- TASK ITEM -
Leave the pictures out. Retype exactly the lines below from the one containing "Go to [this" through the one containing "# JSX Capitalization", and no others.

- RECORDS TO USE -
☆ ☆ ☆
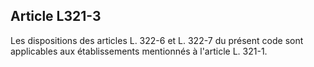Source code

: ## Article L321-3


Les dispositions des articles L. 322-6 et L. 322-7 du présent code sont applicables aux établissements
mentionnés à l'article L. 321-1.

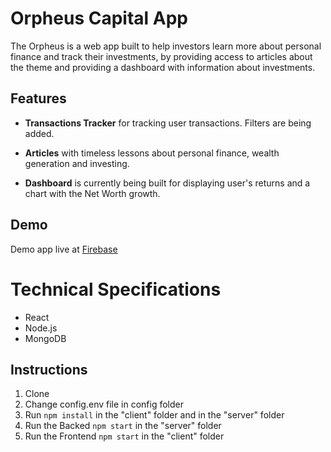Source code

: # Orpheus Capital App

The Orpheus is a web app built to help investors learn more about personal finance and track their investments, by providing access to articles about the theme and providing a dashboard with information about investments.

<!-- ADD GIF -->
<!-- <p align="center">
  <img src="" width="90%"align="center" >
</p> -->

## Features

- **Transactions Tracker** for tracking user transactions. Filters are being added.

- **Articles** with timeless lessons about personal finance, wealth generation and investing.

- **Dashboard** is currently being built for displaying user's returns and a chart with the Net Worth growth.

## Demo

Demo app live at [Firebase](http://oc-app-d92cd.web.app)

# Technical Specifications

- React
- Node.js
- MongoDB

## Instructions

1. Clone
2. Change config.env file in config folder
3. Run `npm install` in the "client" folder and in the "server" folder
4. Run the Backed `npm start` in the "server" folder
5. Run the Frontend `npm start` in the "client" folder
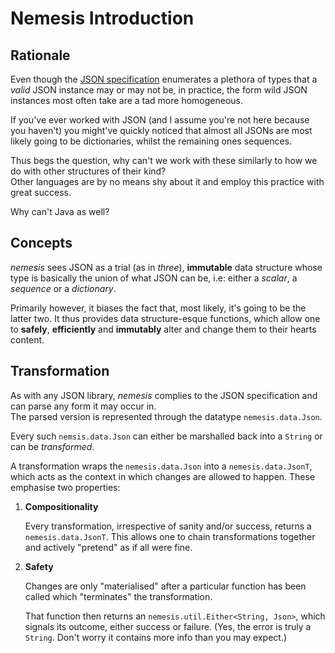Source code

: # Nemesis Introduction

## Rationale
Even though the [JSON specification](https://tools.ietf.org/html/rfc7159) enumerates a plethora of types that a _valid_ JSON instance 
may or may not be, in practice, the form wild JSON instances most often take are a tad more homogeneous. 

If you've ever worked with JSON (and I assume you're not here because you haven't) you might've quickly noticed that almost all JSONs 
are most likely going to be dictionaries, whilst the remaining ones sequences.

Thus begs the question, why can't we work with these similarly to how we do with other structures of their kind?  
Other languages are by no means shy about it and employ this practice with great success.

Why can't Java as well?

## Concepts

_nemesis_ sees JSON as a trial (as in _three_), **immutable** data structure whose type is basically the union of what JSON can be,
i.e: either a _scalar_, a _sequence_ or a _dictionary_.

Primarily however, it biases the fact that, most likely, it's going to be the latter two.
It thus provides data structure-esque functions, which allow one to **safely**, **efficiently** and **immutably** alter and change them to their hearts content.

## Transformation
As with any JSON library, _nemesis_ complies to the JSON specification and can parse any form it may occur in.  
The parsed version is represented through the datatype `nemesis.data.Json`.

Every such `nemsis.data.Json` can either be marshalled back into a `String` or can be _transformed_. 

A transformation wraps the `nemesis.data.Json` into a `nemesis.data.JsonT`, which acts as the context in which
changes are allowed to happen. These emphasise two properties:

1. **Compositionality**
   
   Every transformation, irrespective of sanity and/or success, returns a `nemesis.data.JsonT`.
   This allows one to chain transformations together and actively "pretend" as if all were fine.

2. **Safety**
    
    Changes are only "materialised" after a particular function has been called which "terminates" the transformation. 
    
    That function then returns an `nemesis.util.Either<String, Json>`, which signals its outcome, either success or failure.
    (Yes, the error is truly a `String`. Don't worry it contains more info than you may expect.)
    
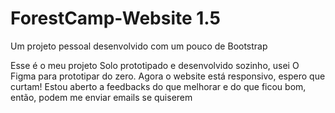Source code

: # ForestCamp-Website 1.5
Um projeto pessoal desenvolvido com um pouco de Bootstrap

Esse é o meu projeto Solo prototipado e desenvolvido sozinho, usei O Figma para prototipar do zero. Agora o website está responsivo, espero que curtam! Estou aberto a feedbacks do que melhorar e do que ficou bom, então, podem me enviar emails se quiserem
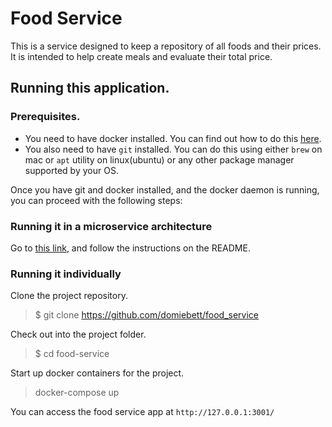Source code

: # Food Service

This is a service designed to keep a repository of all foods and their prices. It is intended to help create meals and evaluate their total price.

## Running this application.

### Prerequisites.
* You need to have docker installed. You can find out how to do this [here](https://docs.docker.com/get-started/).
* You also need to have `git` installed. You can do this using either `brew` on mac or `apt` utility on linux(ubuntu) or any other package manager supported by your OS.

Once you have git and docker installed, and the docker daemon is running, you can proceed with the following steps:

### Running it in a microservice architecture
Go to [this link](https://github.com/domiebett/budget_app), and follow the instructions on the README.

### Running it individually

Clone the project repository.
> $ git clone https://github.com/domiebett/food_service

Check out into the project folder.
> $ cd food-service

Start up docker containers for the project.
> docker-compose up

You can access the food service app at `http://127.0.0.1:3001/`
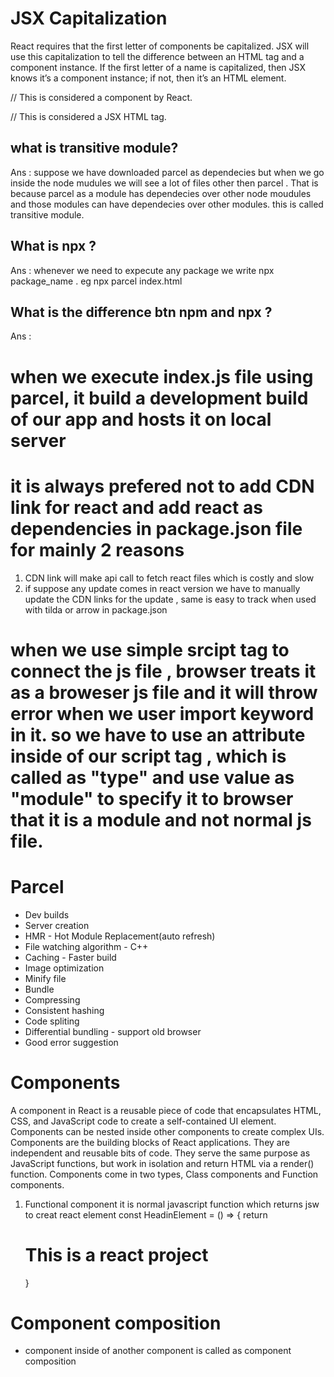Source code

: # JSX Capitalization

React requires that the first letter of components be capitalized. JSX will use this capitalization to tell the difference between an HTML tag and a component instance. If the first letter of a name is capitalized, then JSX knows it’s a component instance; if not, then it’s an HTML element.

// This is considered a component by React.
<ThisComponent />

// This is considered a JSX HTML tag.

<div>

## what is transitive module?

Ans : suppose we have downloaded parcel as dependecies but when we go inside the node mudules we will see a lot of files other then parcel . That is because parcel as a module has dependecies over other node moudules and those modules can have dependecies over other modules. this is called transitive module.

## What is npx ?

Ans : whenever we need to expecute any package we write npx package_name .
eg npx parcel index.html

## What is the difference btn npm and npx ?

Ans :

# when we execute index.js file using parcel, it build a development build of our app and hosts it on local server

# it is always prefered not to add CDN link for react and add react as dependencies in package.json file for mainly 2 reasons

1. CDN link will make api call to fetch react files which is costly and slow
2. if suppose any update comes in react version we have to manually update the CDN links for the update , same is easy to track when used with tilda or arrow in package.json

# when we use simple srcipt tag to connect the js file , browser treats it as a broweser js file and it will throw error when we user import keyword in it. so we have to use an attribute inside of our script tag , which is called as "type" and use value as "module" to specify it to browser that it is a module and not normal js file.

# Parcel

- Dev builds
- Server creation
- HMR - Hot Module Replacement(auto refresh)
- File watching algorithm - C++
- Caching - Faster build
- Image optimization
- Minify file
- Bundle
- Compressing
- Consistent hashing
- Code spliting
- Differential bundling - support old browser
- Good error suggestion

# Components

A component in React is a reusable piece of code that encapsulates HTML, CSS, and JavaScript code to create a self-contained UI element. Components can be nested inside other components to create complex UIs.
Components are the building blocks of React applications. They are independent and reusable bits of code. They serve the same purpose as JavaScript functions, but work in isolation and return HTML via a render() function. Components come in two types, Class components and Function components.

1. Functional component
   it is normal javascript function which returns jsw to creat react element
   const HeadinElement = () => {
   return <h1>This is a react project</h1>
   }

# Component composition

- component inside of another component is called as component composition
<div>
    <Title/>
</div>
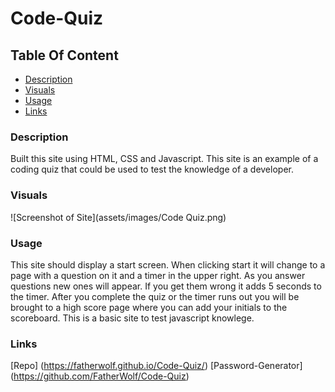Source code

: # Code-Quiz

## Table Of Content

- [Description](#Description)
- [Visuals](#Visuals)
- [Usage](#Usage)
- [Links](#Links)

### Description

Built this site using HTML, CSS and Javascript. This site is an example of a coding quiz that could be used to test the knowledge of a developer.

### Visuals

![Screenshot of Site](assets/images/Code Quiz.png)

### Usage

This site should display a start screen. When clicking start it will change to a page with a question on it and a timer in the upper right. As you answer questions new ones will appear. If you get them wrong it adds 5 seconds to the timer. After you complete the quiz or the timer runs out you will be brought to a high score page where you can add your initials to the scoreboard. This is a basic site to test javascript knowlege. 

### Links

[Repo] (https://fatherwolf.github.io/Code-Quiz/)
[Password-Generator] (https://github.com/FatherWolf/Code-Quiz)
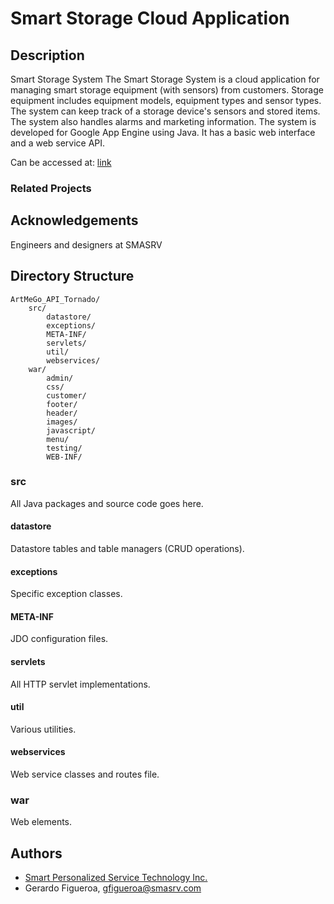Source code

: Smart Storage Cloud Application
===============================================================================

## Description

Smart Storage System
The Smart Storage System is a cloud application for managing smart storage equipment (with sensors) from customers.
Storage equipment includes equipment models, equipment types and sensor types. The system can keep track of a storage device's
sensors and stored items. The system also handles alarms and marketing information.
The system is developed for Google App Engine using Java.
It has a basic web interface and a web service API.

Can be accessed at: [link](http://smasrv-iot.appspot.com/)

### Related Projects

## Acknowledgements

Engineers and designers at SMASRV

## Directory Structure

    ArtMeGo_API_Tornado/
        src/
			datastore/
			exceptions/
			META-INF/
			servlets/
			util/
			webservices/
		war/
			admin/
			css/
			customer/
			footer/
			header/
			images/
			javascript/
			menu/
			testing/
			WEB-INF/

### src

All Java packages and source code goes here.

#### datastore

Datastore tables and table managers (CRUD operations).

#### exceptions

Specific exception classes.

#### META-INF

JDO configuration files.

#### servlets

All HTTP servlet implementations.

#### util

Various utilities.

#### webservices

Web service classes and routes file.

### war

Web elements.

## Authors

* [Smart Personalized Service Technology Inc.](http://www.smasrv.com)
 * Gerardo Figueroa, gfigueroa@smasrv.com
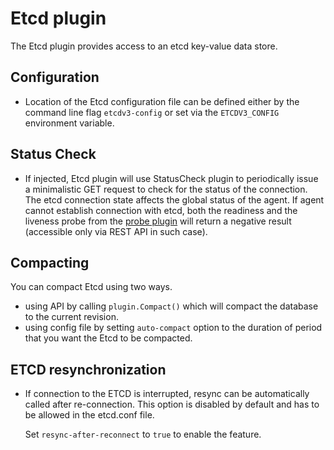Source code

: # Etcd plugin

The Etcd plugin provides access to an etcd key-value data store.

## Configuration

- Location of the Etcd configuration file can be defined either by the 
  command line flag `etcdv3-config` or set via the `ETCDV3_CONFIG` 
  environment variable.

## Status Check

- If injected, Etcd plugin will use StatusCheck plugin to periodically
  issue a minimalistic GET request to check for the status
  of the connection.
  The etcd connection state affects the global status of the agent.
  If agent cannot establish connection with etcd, both the readiness
  and the liveness probe from the [probe plugin](../../../health/probe)
  will return a negative result (accessible only via REST API in such
  case).

## Compacting

You can compact Etcd using two ways.

- using API by calling `plugin.Compact()` which will compact the database
  to the current revision.
- using config file by setting `auto-compact` option to the duration of
  period that you want the Etcd to be compacted.

## ETCD resynchronization

- If connection to the ETCD is interrupted, resync can be automatically called 
  after re-connection. This option is disabled by default and has to be allowed
  in the etcd.conf file.
  
  Set `resync-after-reconnect` to `true` to enable the feature.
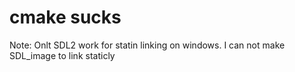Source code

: # cmake sucks
Note: Onlt SDL2 work for statin linking on windows. I can not make SDL_image to link staticly
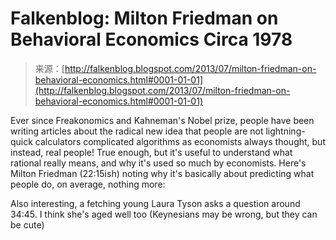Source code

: <!--yml
category: 未分类
date: 2024-05-12 20:04:06
-->

# Falkenblog: Milton Friedman on Behavioral Economics Circa 1978

> 来源：[http://falkenblog.blogspot.com/2013/07/milton-friedman-on-behavioral-economics.html#0001-01-01](http://falkenblog.blogspot.com/2013/07/milton-friedman-on-behavioral-economics.html#0001-01-01)

Ever since Freakonomics and Kahneman's Nobel prize, people have been writing articles about the radical new idea that people are not lightning-quick calculators complicated algorithms as economists always thought, but instead, real people! True enough, but it's useful to understand what rational really means, and why it's used so much by economists. Here's Milton Friedman (22:15ish) noting why it's basically about predicting what people do, on average, nothing more:

Also interesting, a fetching young Laura Tyson asks a question around 34:45\. I think she's aged well too (Keynesians may be wrong, but they can be cute)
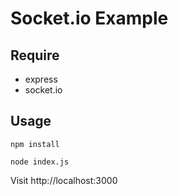 # Socket.io Example

## Require

* express
* socket.io

## Usage
`npm install`

`node index.js`

Visit http://localhost:3000
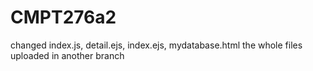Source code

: # CMPT276a2
changed index.js, detail.ejs, index.ejs, mydatabase.html
the whole files uploaded in another branch

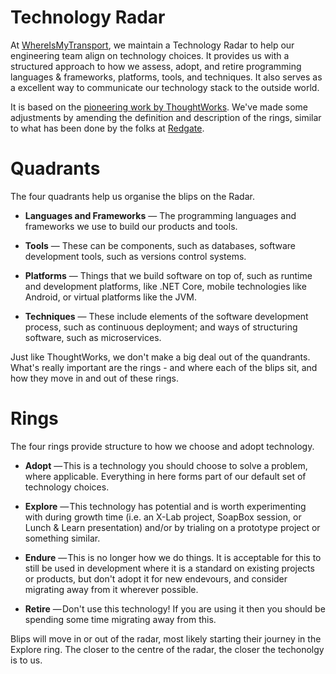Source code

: # Technology Radar

At [WhereIsMyTransport](http://www.whereismytransport.com), we maintain a Technology
Radar to help our engineering team align on technology choices. It provides us with a structured approach to how we assess, adopt, and retire programming languages & frameworks, platforms, tools, and techniques. It also serves as a excellent way to communicate our technology stack to the outside world.

It is based on the [pioneering work
by ThoughtWorks](https://www.thoughtworks.com/radar). We've made some adjustments by amending the definition and description of the rings, similar to what has been done by the folks at [Redgate](https://github.com/red-gate/Tech-Radar).

# Quadrants

The four quadrants help us organise the blips on the Radar.

 - **Languages and Frameworks** — The programming languages and frameworks we use to build our products and tools.

 - **Tools** — These can be components, such as databases, software development tools, such as versions control systems.

 - **Platforms** — Things that we build software on top of, such as runtime and development platforms, like .NET Core, mobile technologies like Android, or virtual platforms like the JVM.

 - **Techniques** — These include elements of the software development process, such as continuous deployment; and ways of structuring software, such as microservices.

 Just like ThoughtWorks, we don't make a big deal out of the quandrants. What's really important are the rings - and where each of the blips sit, and how they move in and out of these rings.

 # Rings

The four rings provide structure to how we choose and adopt technology.

 - **Adopt** — This is a technology you should choose to solve a problem, where applicable. Everything in here forms part of our default set of technology choices.

 - **Explore** — This technology has potential and is worth experimenting with during growth time (i.e. an X-Lab project, SoapBox session, or Lunch & Learn presentation) and/or by trialing on a prototype project or something similar.

 - **Endure** — This is no longer how we do things. It is acceptable for this to still be used in development where it is a standard on existing projects or products, but don't adopt it for new endevours, and consider migrating away from it wherever possible.

 - **Retire** — Don't use this technology! If you are using it then you should be spending some time migrating away from this. 

 Blips will move in or out of the radar, most likely starting their journey in the Explore ring. The closer to the centre of the radar, the closer the techonolgy is to us.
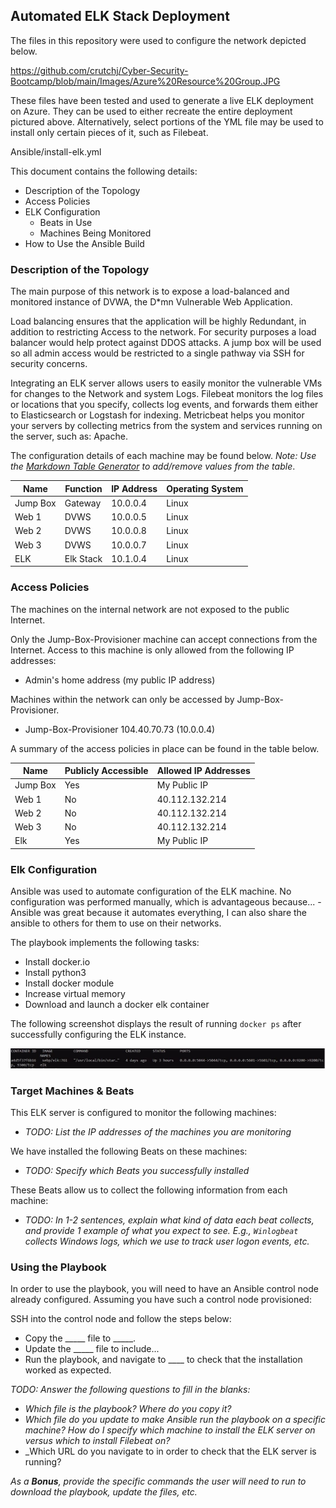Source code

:## Automated ELK Stack Deployment

The files in this repository were used to configure the network depicted below.

https://github.com/crutchj/Cyber-Security-Bootcamp/blob/main/Images/Azure%20Resource%20Group.JPG

These files have been tested and used to generate a live ELK deployment on Azure. They can be used to either recreate the entire deployment pictured above. Alternatively, select portions of the YML file may be used to install only certain pieces of it, such as Filebeat.

  Ansible/install-elk.yml

This document contains the following details:
- Description of the Topology
- Access Policies
- ELK Configuration
  - Beats in Use
  - Machines Being Monitored
- How to Use the Ansible Build


### Description of the Topology

The main purpose of this network is to expose a load-balanced and monitored instance of DVWA, the D*mn Vulnerable Web Application.

Load balancing ensures that the application will be highly Redundant, in addition to restricting Access to the network.
For security purposes a load balancer would help protect against DDOS attacks. A jump box will be used so all admin access would be restricted to a single pathway via SSH for security concerns. 

Integrating an ELK server allows users to easily monitor the vulnerable VMs for changes to the Network and system Logs.
Filebeat monitors the log files or locations that you specify, collects log events, and forwards them either to Elasticsearch or Logstash for indexing.
Metricbeat helps you monitor your servers by collecting metrics from the system and services running on the server, such as: Apache.

The configuration details of each machine may be found below.
_Note: Use the [Markdown Table Generator](http://www.tablesgenerator.com/markdown_tables) to add/remove values from the table_.

| Name     | Function | IP Address | Operating System |
|----------|----------|------------|------------------|
| Jump Box | Gateway  | 10.0.0.4   | Linux            |
| Web 1    | DVWS     | 10.0.0.5   | Linux            |    
| Web 2    | DVWS     | 10.0.0.8   | Linux            |
| Web 3    | DVWS     | 10.0.0.7   | Linux            |
| ELK      | Elk Stack| 10.1.0.4   | Linux            |

### Access Policies

The machines on the internal network are not exposed to the public Internet. 

Only the Jump-Box-Provisioner machine can accept connections from the Internet. Access to this machine is only allowed from the following IP addresses:
- Admin's home address (my public IP address)

Machines within the network can only be accessed by Jump-Box-Provisioner.
- Jump-Box-Provisioner  104.40.70.73 (10.0.0.4)

A summary of the access policies in place can be found in the table below.

| Name     | Publicly Accessible | Allowed IP Addresses |
|----------|---------------------|----------------------|
| Jump Box |     Yes             | My Public IP         |
| Web 1    |     No              | 40.112.132.214       |
| Web 2    |     No              | 40.112.132.214       |
| Web 3    |     No              | 40.112.132.214       |
| Elk      |     Yes             | My Public IP         |


### Elk Configuration

Ansible was used to automate configuration of the ELK machine. No configuration was performed manually, which is advantageous because...
-Ansible was great because it automates everything, I can also share the ansible to others for them to use on their networks.

The playbook implements the following tasks:
- Install docker.io 
- Install python3
- Install docker module
- Increase virtual memory
- Download and launch a docker elk container

The following screenshot displays the result of running `docker ps` after successfully configuring the ELK instance.

![TODO: Update the path with the name of your screenshot of docker ps output](https://github.com/crutchj/Cyber-Security-Bootcamp/blob/main/Diagrams/Docker-PS.JPG)

### Target Machines & Beats
This ELK server is configured to monitor the following machines:
- _TODO: List the IP addresses of the machines you are monitoring_

We have installed the following Beats on these machines:
- _TODO: Specify which Beats you successfully installed_

These Beats allow us to collect the following information from each machine:
- _TODO: In 1-2 sentences, explain what kind of data each beat collects, and provide 1 example of what you expect to see. E.g., `Winlogbeat` collects Windows logs, which we use to track user logon events, etc._

### Using the Playbook
In order to use the playbook, you will need to have an Ansible control node already configured. Assuming you have such a control node provisioned: 

SSH into the control node and follow the steps below:
- Copy the _____ file to _____.
- Update the _____ file to include...
- Run the playbook, and navigate to ____ to check that the installation worked as expected.

_TODO: Answer the following questions to fill in the blanks:_
- _Which file is the playbook? Where do you copy it?_
- _Which file do you update to make Ansible run the playbook on a specific machine? How do I specify which machine to install the ELK server on versus which to install Filebeat on?_
- _Which URL do you navigate to in order to check that the ELK server is running?

_As a **Bonus**, provide the specific commands the user will need to run to download the playbook, update the files, etc._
☆ ☆ ☆
- PROBLEM SOLUTION -
Go to [this link](https://github.com/domiebett/budget_app), and follow the instructions on the README.

### Running it individually

Clone the project repository.
> $ git clone https://github.com/domiebett/food_service

Check out into the project folder.
> $ cd food-service

Start up docker containers for the project.
> docker-compose up

You can access the food service app at `http://127.0.0.1:3001/`
Source code

: # JSX Capitalization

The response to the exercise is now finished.